CONVIDADO EM TERAPIA: álcool e violência
Terminada a Copa do Mundo, em cujos estádios foi permitida a comercialização de bebidas alcoólicas durante os jogos, uma questão que fica para a sociedade é o impacto do consumo de álcool sobre os índices de violência. Contamos hoje com a psiquiatra Ana Cecilia Petta Roselli Marques para abordar o tema. Fica aqui também um […]
Terminada a Copa do Mundo, em cujos estádios foi permitida a comercialização de bebidas alcoólicas durante os jogos, uma questão que fica para a sociedade é o impacto do consumo de álcool sobre os índices de violência. Contamos hoje com a psiquiatra Ana Cecilia Petta Roselli Marques para abordar o tema. Fica aqui também um convite a todos os leitores para participarem desse importante debate por ocasião da “1ª Jornada Preparatória: Políticas Preventivas sobre Drogas e a Realidade Brasileira”, promovida pela Associação Brasileira de Estudos do Álcool e outras Drogas (ABEAD), que acontecerá no próximo dia 15 de agosto (informações no final do texto).

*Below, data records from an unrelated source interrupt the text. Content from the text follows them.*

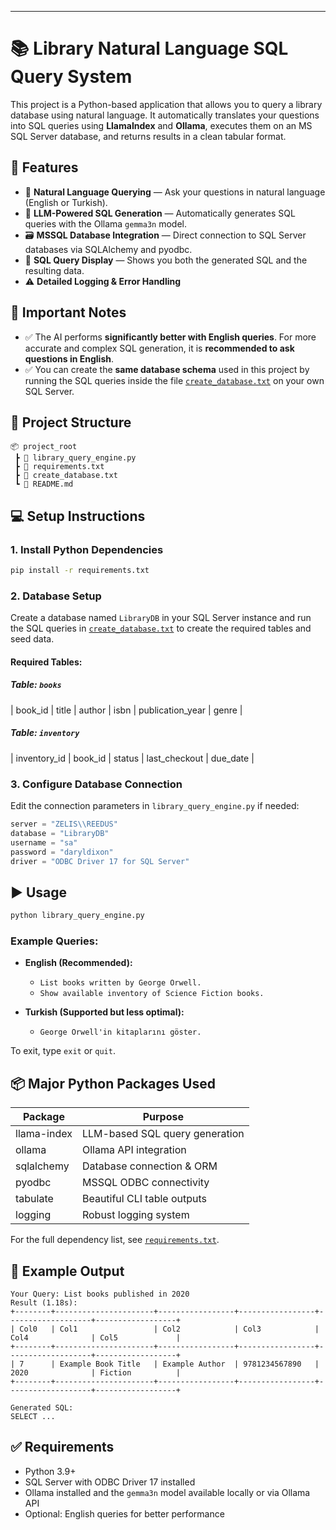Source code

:---

# 📚 Library Natural Language SQL Query System

This project is a Python-based application that allows you to query a library database using natural language. It automatically translates your questions into SQL queries using **LlamaIndex** and **Ollama**, executes them on an MS SQL Server database, and returns results in a clean tabular format.

## 🚀 Features

* 💬 **Natural Language Querying** — Ask your questions in natural language (English or Turkish).
* 🤖 **LLM-Powered SQL Generation** — Automatically generates SQL queries with the Ollama `gemma3n` model.
* 🗃️ **MSSQL Database Integration** — Direct connection to SQL Server databases via SQLAlchemy and pyodbc.
* 📝 **SQL Query Display** — Shows you both the generated SQL and the resulting data.
* ⚠️ **Detailed Logging & Error Handling**

## 📢 Important Notes

* ✅ The AI performs **significantly better with English queries**. For more accurate and complex SQL generation, it is **recommended to ask questions in English**.
* ✅ You can create the **same database schema** used in this project by running the SQL queries inside the file [`create_database.txt`](./create_database.txt) on your own SQL Server.

## 📁 Project Structure

```
📦 project_root
 ┣ 📜 library_query_engine.py
 ┣ 📜 requirements.txt
 ┣ 📜 create_database.txt
 ┗ 📜 README.md
```

## 💻 Setup Instructions

### 1. Install Python Dependencies

```bash
pip install -r requirements.txt
```

### 2. Database Setup

Create a database named `LibraryDB` in your SQL Server instance and run the SQL queries in [`create_database.txt`](./create_database.txt) to create the required tables and seed data.

#### Required Tables:

##### Table: `books`

\| book\_id | title | author | isbn | publication\_year | genre |

##### Table: `inventory`

\| inventory\_id | book\_id | status | last\_checkout | due\_date |

### 3. Configure Database Connection

Edit the connection parameters in `library_query_engine.py` if needed:

```python
server = "ZELIS\\REEDUS"
database = "LibraryDB"
username = "sa"
password = "daryldixon"
driver = "ODBC Driver 17 for SQL Server"
```

## ▶️ Usage

```bash
python library_query_engine.py
```

### Example Queries:

* **English (Recommended):**

  * `List books written by George Orwell.`
  * `Show available inventory of Science Fiction books.`
* **Turkish (Supported but less optimal):**

  * `George Orwell'in kitaplarını göster.`

To exit, type `exit` or `quit`.

## 📦 Major Python Packages Used

| Package     | Purpose                        |
| ----------- | ------------------------------ |
| llama-index | LLM-based SQL query generation |
| ollama      | Ollama API integration         |
| sqlalchemy  | Database connection & ORM      |
| pyodbc      | MSSQL ODBC connectivity        |
| tabulate    | Beautiful CLI table outputs    |
| logging     | Robust logging system          |

For the full dependency list, see [`requirements.txt`](./requirements.txt).

## 📝 Example Output

```plaintext
Your Query: List books published in 2020
Result (1.18s):
+--------+----------------------+-----------------+-----------------+-------------------+------------------+
| Col0   | Col1                 | Col2            | Col3            | Col4              | Col5             |
+--------+----------------------+-----------------+-----------------+-------------------+------------------+
| 7      | Example Book Title   | Example Author  | 9781234567890   | 2020              | Fiction          |
+--------+----------------------+-----------------+-----------------+-------------------+------------------+

Generated SQL:
SELECT ...
```

## ✅ Requirements

* Python 3.9+
* SQL Server with ODBC Driver 17 installed
* Ollama installed and the `gemma3n` model available locally or via Ollama API
* Optional: English queries for better performance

Álcool e Violência: uma epidemia não debatida
A Política do álcool no Brasil tem avançado muito pouco, mas sua história é longa. Há pelo menos 40 anos alguns pesquisadores brasileiros se juntaram com uma preocupação única: o impacto da bebida alcoólica na sociedade. Uma proposta voltada para a prevenção foi encaminhada ao governo federal, pois as repercussões do uso do álcool já atingiam jovens adultos, no auge de sua capacidade produtiva. Hoje, os relatórios apontam para muitas outras interfaces do uso do álcool como causa do desenvolvimento de doenças crônicas não comunicáveis; violência interpessoal, doméstica, contra crianças, auto-infringida levando ao aumento das taxas de suicídio; doenças mentais, acidentes no trânsito, entre outras consequências que geram incapacidades e morte precoce.
Se não bastassem todas estas evidências, ainda existe a parte não declarada desta história, para que todos entendam a necessidade de desenvolver uma política justa, obrigação de todos os governos. Na década de 90, durante um jogo de futebol, que decidia um importante campeonato brasileiro, aconteceu um desastre, a “Noite das Garrafadas”, com um saldo muito negativo de mortos e feridos gravemente, em decorrência da intoxicação alcoólica. A mistura de bebida alcoólica com esporte, não combina mesmo.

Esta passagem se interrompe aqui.